Well folks, today was the day when the monsoon rainy season stopped here in northeast OH, and the sun was out, so my dead apple and cherry trees were cut down. I experimented with coating the ends of the limbs with melting paraffin wax, and it was an easy process with my propane torch. The smaller diameter limbs, when dried/cured will be used for turning on my lathe. The larger diameter trunk sections will be slabbed into boards. In a year or so, I will add an update.
Rick


----------



## Eastjack (Dec 29, 2008)

One of the lazy susans I posted pics of in show and tell has an apple wood surround. It is the one with very dark wood near the outside of the marquetry. The apple had some spalting and interesting grain. As others have said it is very hard and burns easily during ripping. I use it in small pieces for decorative banding as well.


----------



## malongi (Jan 12, 2018)

jaguar1201 said:


> I came to the wood species forum in search of an answer from the experts as to the worthiness of apple tree wood in wood working projects. Is it a "soft" or "hard" wood? What is its workability on lathe, router, drill, saw etc? What is the best application for apple wood? I ask these questions because I will need to take down an expired apple tree in my backyard this year. The trunk diameter is about 8", and some branches are 4", so the wood yield could be promising for some project, after suitable drying time. Any tips are sought.
> Rick


It would be best in your smoker.


----------



## DesertRatTom (Jul 3, 2012)

jaguar1201 said:


> Apple Wood: Is it a "soft" or "hard" wood?
> Rick


It is a hard wood. The designation is for trees that lose their leaves in the fall/winter.


----------



## TwoSkies57 (Feb 23, 2009)

Applewood covers alot of ground simply because of the number of various speices. 
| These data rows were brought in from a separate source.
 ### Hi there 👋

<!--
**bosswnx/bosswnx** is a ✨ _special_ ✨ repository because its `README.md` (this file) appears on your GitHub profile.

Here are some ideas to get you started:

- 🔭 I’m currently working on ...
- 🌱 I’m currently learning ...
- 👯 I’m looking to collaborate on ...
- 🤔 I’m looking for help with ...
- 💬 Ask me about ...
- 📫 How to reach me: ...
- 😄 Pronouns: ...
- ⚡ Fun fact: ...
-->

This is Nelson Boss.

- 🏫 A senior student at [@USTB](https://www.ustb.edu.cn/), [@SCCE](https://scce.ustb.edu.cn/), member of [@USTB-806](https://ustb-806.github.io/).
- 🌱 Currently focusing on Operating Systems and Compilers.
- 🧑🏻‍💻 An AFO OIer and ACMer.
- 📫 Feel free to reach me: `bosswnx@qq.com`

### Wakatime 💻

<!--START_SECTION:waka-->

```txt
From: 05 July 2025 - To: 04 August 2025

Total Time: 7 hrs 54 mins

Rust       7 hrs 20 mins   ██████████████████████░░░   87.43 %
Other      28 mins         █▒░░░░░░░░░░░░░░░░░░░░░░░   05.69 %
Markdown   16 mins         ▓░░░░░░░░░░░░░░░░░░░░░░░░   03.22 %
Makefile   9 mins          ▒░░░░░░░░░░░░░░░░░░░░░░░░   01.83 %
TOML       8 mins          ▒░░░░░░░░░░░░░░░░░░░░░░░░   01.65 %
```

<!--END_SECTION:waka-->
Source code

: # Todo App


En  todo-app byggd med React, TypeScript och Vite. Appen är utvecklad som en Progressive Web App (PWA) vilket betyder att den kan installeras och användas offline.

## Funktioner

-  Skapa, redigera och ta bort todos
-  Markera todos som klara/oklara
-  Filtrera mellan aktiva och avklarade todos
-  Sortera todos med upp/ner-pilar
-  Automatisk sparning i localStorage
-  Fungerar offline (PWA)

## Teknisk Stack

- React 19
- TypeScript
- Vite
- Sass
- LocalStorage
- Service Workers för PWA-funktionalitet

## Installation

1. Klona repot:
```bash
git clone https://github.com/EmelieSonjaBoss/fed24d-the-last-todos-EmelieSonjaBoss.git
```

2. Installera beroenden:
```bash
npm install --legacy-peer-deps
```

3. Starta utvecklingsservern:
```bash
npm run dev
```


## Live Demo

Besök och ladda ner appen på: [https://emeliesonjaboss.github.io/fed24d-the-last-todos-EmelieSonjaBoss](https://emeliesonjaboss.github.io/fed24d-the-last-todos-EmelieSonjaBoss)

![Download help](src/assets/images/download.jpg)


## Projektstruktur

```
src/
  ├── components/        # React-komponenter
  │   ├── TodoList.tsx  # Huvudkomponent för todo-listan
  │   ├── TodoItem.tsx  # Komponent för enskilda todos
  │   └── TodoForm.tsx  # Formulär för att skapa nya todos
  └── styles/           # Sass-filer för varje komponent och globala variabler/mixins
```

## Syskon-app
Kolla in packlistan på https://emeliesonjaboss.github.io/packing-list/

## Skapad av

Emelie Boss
My experience has been: (based on very limited use) 

1: it is HARD...harder than sugar (hard) maple. 
hard on edged tools! tends to burn easily if your not careful, but it does take an edge/profile beautifully

2: Prior to use, it has got to be dry, which takes a good bit of time when compared to some other domestics. 

3: very susceptible to seasonal movement. More so than other domestics. 

4: An excellent choice for tool use, ie. totes, plane body, saw handles, spoke shaves, mallets etc...
when it comes to furniture, turners like it, box makers, inlay and small decorative pieces 

5: Spalting is not uncommon, in fact this IMHO adds excellent character to the wood. Can be kinda buggy/wormy. 
Keep an eye out for punk wood as well.

I've only ever run across it in small privately owned mills/kilns. And always in smallish pieces and very limited quantities.


----------



## Cherryville Chuck (Sep 28, 2010)

I live in one of the 2 main apple growing regions of North America, the Canadian Okanagan Valley and the south part of it in Washington State. If the tree came from an orchard then it probably only has about 4 to 5 feet of trunk before it starts branching out and orchardists like to max the height out at around 12'. That's why you're unlikely to find anything long. I've known guys who got wood for turning from orchards that were taking over mature trees out or taking them out to replant with new more desirable species. It turns very nicely according to them.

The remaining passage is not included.